THE TAX HIKE PREVENTION ACT OF 2010 - THE ESTATE AND GIFT TAXES

Like the “Bush” tax cuts, the federal Estate Tax has only been extended through December 31, 2012 by The Tax Hike Prevention Act of 2010. However the extension begins with decedents who go to their final audit after December 31, 2009 – thereby reinstating the Estate Tax for 2010.

The Estate Tax exemption is increased to $5 Million and the top rate is reduced to 35%.

The Act also provides for “portability” of the $5 Million exemption between spouses beginning in 2011. This means that a surviving spouse can elect (on a timely filed Estate Tax Return) to add the unused portion of the deceased spouse’s exemption to their $5 Million exemption – allowing married couples to take full advantage of $10 Million in exemptions.

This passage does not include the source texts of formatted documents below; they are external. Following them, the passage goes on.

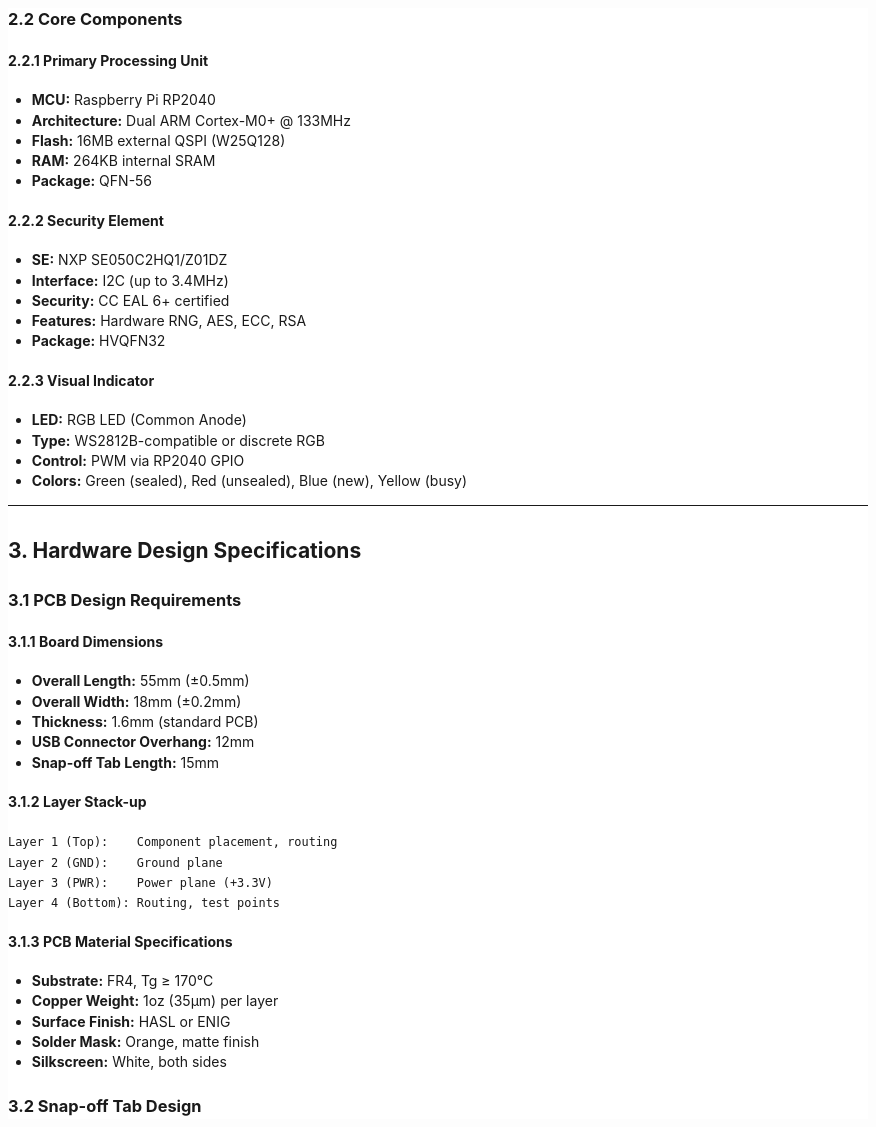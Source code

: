 ### 2.2 Core Components

#### 2.2.1 Primary Processing Unit
- **MCU:** Raspberry Pi RP2040
- **Architecture:** Dual ARM Cortex-M0+ @ 133MHz
- **Flash:** 16MB external QSPI (W25Q128)
- **RAM:** 264KB internal SRAM
- **Package:** QFN-56

#### 2.2.2 Security Element
- **SE:** NXP SE050C2HQ1/Z01DZ
- **Interface:** I2C (up to 3.4MHz)
- **Security:** CC EAL 6+ certified
- **Features:** Hardware RNG, AES, ECC, RSA
- **Package:** HVQFN32

#### 2.2.3 Visual Indicator
- **LED:** RGB LED (Common Anode)
- **Type:** WS2812B-compatible or discrete RGB
- **Control:** PWM via RP2040 GPIO
- **Colors:** Green (sealed), Red (unsealed), Blue (new), Yellow (busy)

---

## 3. Hardware Design Specifications

### 3.1 PCB Design Requirements

#### 3.1.1 Board Dimensions
- **Overall Length:** 55mm (±0.5mm)
- **Overall Width:** 18mm (±0.2mm) 
- **Thickness:** 1.6mm (standard PCB)
- **USB Connector Overhang:** 12mm
- **Snap-off Tab Length:** 15mm

#### 3.1.2 Layer Stack-up
```
Layer 1 (Top):    Component placement, routing
Layer 2 (GND):    Ground plane
Layer 3 (PWR):    Power plane (+3.3V)
Layer 4 (Bottom): Routing, test points
```

#### 3.1.3 PCB Material Specifications
- **Substrate:** FR4, Tg ≥ 170°C
- **Copper Weight:** 1oz (35μm) per layer
- **Surface Finish:** HASL or ENIG
- **Solder Mask:** Orange, matte finish
- **Silkscreen:** White, both sides

### 3.2 Snap-off Tab Design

In his post “Bush-Rate Extension Passes; What It Means” Joe Kristan quotes Estate planning attorney Wayne Reames on the impact of this “portability” –

As we think about it, portability is going to create more work, not less. First, portability only applies if the first-to-die files an estate tax return. Thus, we’ll have to file returns for all these people with less than $5M.”

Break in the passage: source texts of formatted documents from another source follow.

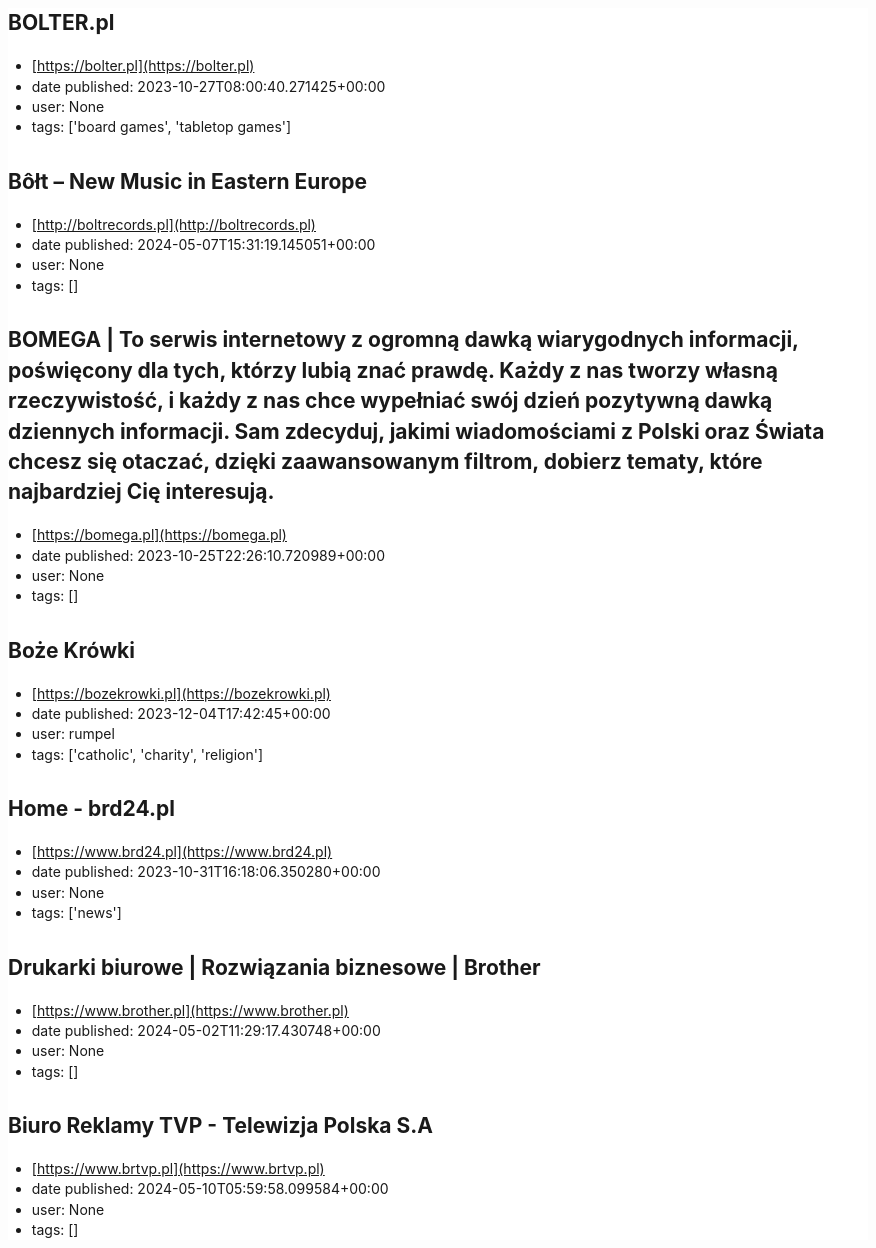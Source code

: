 ## BOLTER.pl
 - [https://bolter.pl](https://bolter.pl)
 - date published: 2023-10-27T08:00:40.271425+00:00
 - user: None
 - tags: ['board games', 'tabletop games']

## Bôłt – New Music in Eastern Europe
 - [http://boltrecords.pl](http://boltrecords.pl)
 - date published: 2024-05-07T15:31:19.145051+00:00
 - user: None
 - tags: []

## BOMEGA | To serwis internetowy z ogromną dawką wiarygodnych informacji, poświęcony dla tych, którzy lubią znać prawdę. Każdy z nas tworzy własną rzeczywistość, i każdy z nas chce wypełniać swój dzień pozytywną dawką dziennych informacji. Sam zdecyduj, jakimi wiadomościami z Polski oraz Świata chcesz się otaczać, dzięki zaawansowanym filtrom, dobierz tematy, które najbardziej Cię interesują.
 - [https://bomega.pl](https://bomega.pl)
 - date published: 2023-10-25T22:26:10.720989+00:00
 - user: None
 - tags: []

## Boże Krówki
 - [https://bozekrowki.pl](https://bozekrowki.pl)
 - date published: 2023-12-04T17:42:45+00:00
 - user: rumpel
 - tags: ['catholic', 'charity', 'religion']

## Home - brd24.pl
 - [https://www.brd24.pl](https://www.brd24.pl)
 - date published: 2023-10-31T16:18:06.350280+00:00
 - user: None
 - tags: ['news']

## Drukarki biurowe | Rozwiązania biznesowe | Brother
 - [https://www.brother.pl](https://www.brother.pl)
 - date published: 2024-05-02T11:29:17.430748+00:00
 - user: None
 - tags: []

## Biuro Reklamy TVP - Telewizja Polska S.A
 - [https://www.brtvp.pl](https://www.brtvp.pl)
 - date published: 2024-05-10T05:59:58.099584+00:00
 - user: None
 - tags: []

So if a surviving spouse wants to be able to take advantage of the unused exemption of a deceased spouse, a federal Estate Tax return will have to be filed for the first spouse to pass, regardless of whether or not one is required.

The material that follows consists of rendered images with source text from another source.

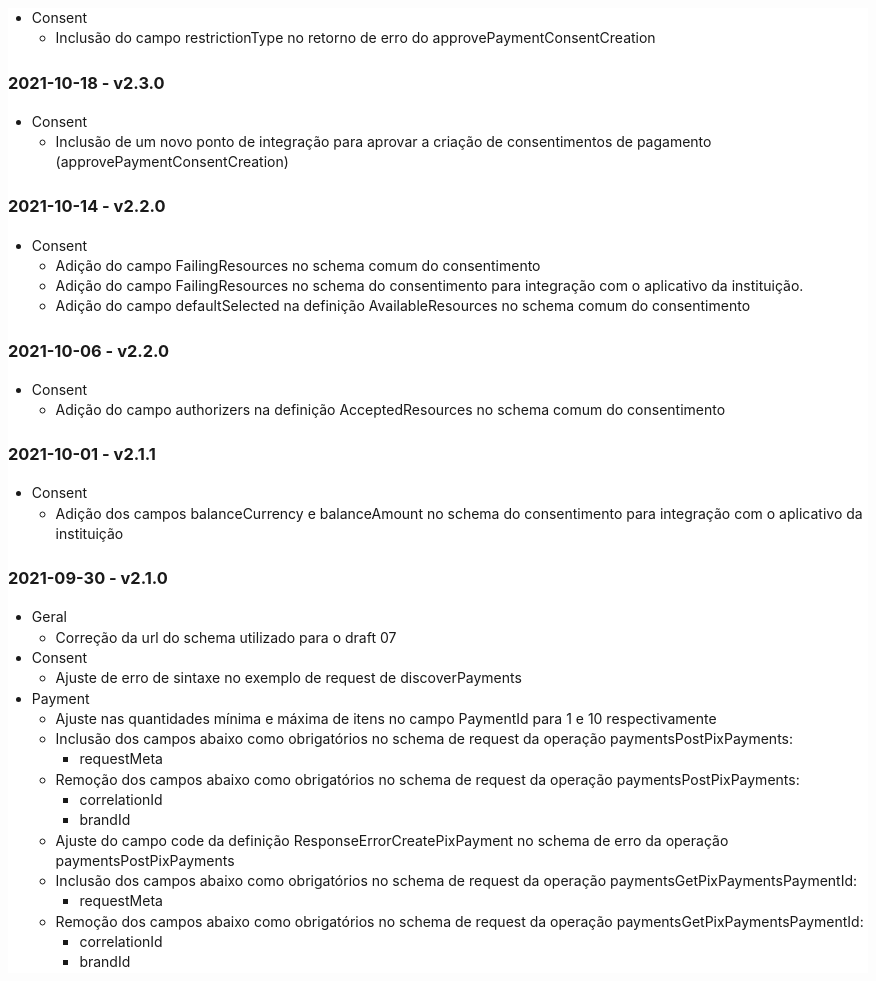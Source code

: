 - Consent
  - Inclusão do campo restrictionType no retorno de erro do approvePaymentConsentCreation

### 2021-10-18 - v2.3.0

- Consent
  - Inclusão de um novo ponto de integração para aprovar a criação de
    consentimentos de pagamento (approvePaymentConsentCreation)

### 2021-10-14 - v2.2.0

- Consent
  - Adição do campo FailingResources no schema comum do consentimento
  - Adição do campo FailingResources no schema do consentimento para integração
    com o aplicativo da instituição.
  - Adição do campo defaultSelected na definição AvailableResources no schema
    comum do consentimento

### 2021-10-06 - v2.2.0

- Consent
  - Adição do campo authorizers na definição AcceptedResources no schema comum do
    consentimento

### 2021-10-01 - v2.1.1

- Consent
  - Adição dos campos balanceCurrency e balanceAmount no schema do consentimento
    para integração com o aplicativo da instituição

### 2021-09-30 - v2.1.0

- Geral
  - Correção da url do schema utilizado para o draft 07
- Consent
  - Ajuste de erro de sintaxe no exemplo de request de discoverPayments
- Payment
  - Ajuste nas quantidades mínima e máxima de itens no campo PaymentId para
    1 e 10 respectivamente
  - Inclusão dos campos abaixo como obrigatórios no schema de request da operação
    paymentsPostPixPayments:
    - requestMeta
  - Remoção dos campos abaixo como obrigatórios no schema de request da operação
    paymentsPostPixPayments:
    - correlationId
    - brandId
  - Ajuste do campo code da definição ResponseErrorCreatePixPayment no schema de
    erro da operação paymentsPostPixPayments
  - Inclusão dos campos abaixo como obrigatórios no schema de request da operação
    paymentsGetPixPaymentsPaymentId:
    - requestMeta
  - Remoção dos campos abaixo como obrigatórios no schema de request da operação
    paymentsGetPixPaymentsPaymentId:
    - correlationId
    - brandId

With the return of the federal Estate Tax also comes the return of unlimited “step-up” in basis for all inherited property. Thank the Lord!

The estates of decedents who passed in calendar year 2010 have a choice -

* The estate can elect not to be covered by the new Estate Tax rules (treated as if there was no Estate Tax), with stepped-up basis limited to $1.3 Million in assets. Or

* The estate can elect to be covered under the new Estate Tax regime, with a $5 Million exclusion, 35% top rate, and unlimited step-up in basis.

How and when the choice is made is to be determined by the Internal Revenue Service.

Thankfully, beginning with taxable gifts made after 2010, the federal Gift Tax is once again matched to the Estate Tax, with a “lifetime exclusion” of $5 Million, the same as the Estate Tax exemption, and a top rate of 35%. For gifts made in 2010 the top rate is 35%, but the lifetime exclusion is only $1 Million.

Unlike the Democrats (I do not consider myself either a Democrat or a Republican, as the elected officials of both parties, following the written scripts of their party, have proven to be, for the most part, idiots) I have no problem with this new Estate Tax. I have only one client couple who could actually have a taxable estate, although maybe not when the portability between spouses is considered. I am delighted that once again there is an unlimited step-up in basis for inherited property, and the Gift Tax lifetime exclusion matches the Estate Tax exemption.

TTFN

2 comments:

2020 financial consulting said...

This is a nice explanation of the tax. Nice thing that you posted this for awareness.

Peter Reilly said...

The act also put in a 0% generation skipping tax rate for 2010. This has all big time estate lawyers scrambling to take advantage. They will be having a busy week. The loophole is applicable to trusts that would be subject to GST in the future and people with net worth over 10,000,000 who want to have dynasties.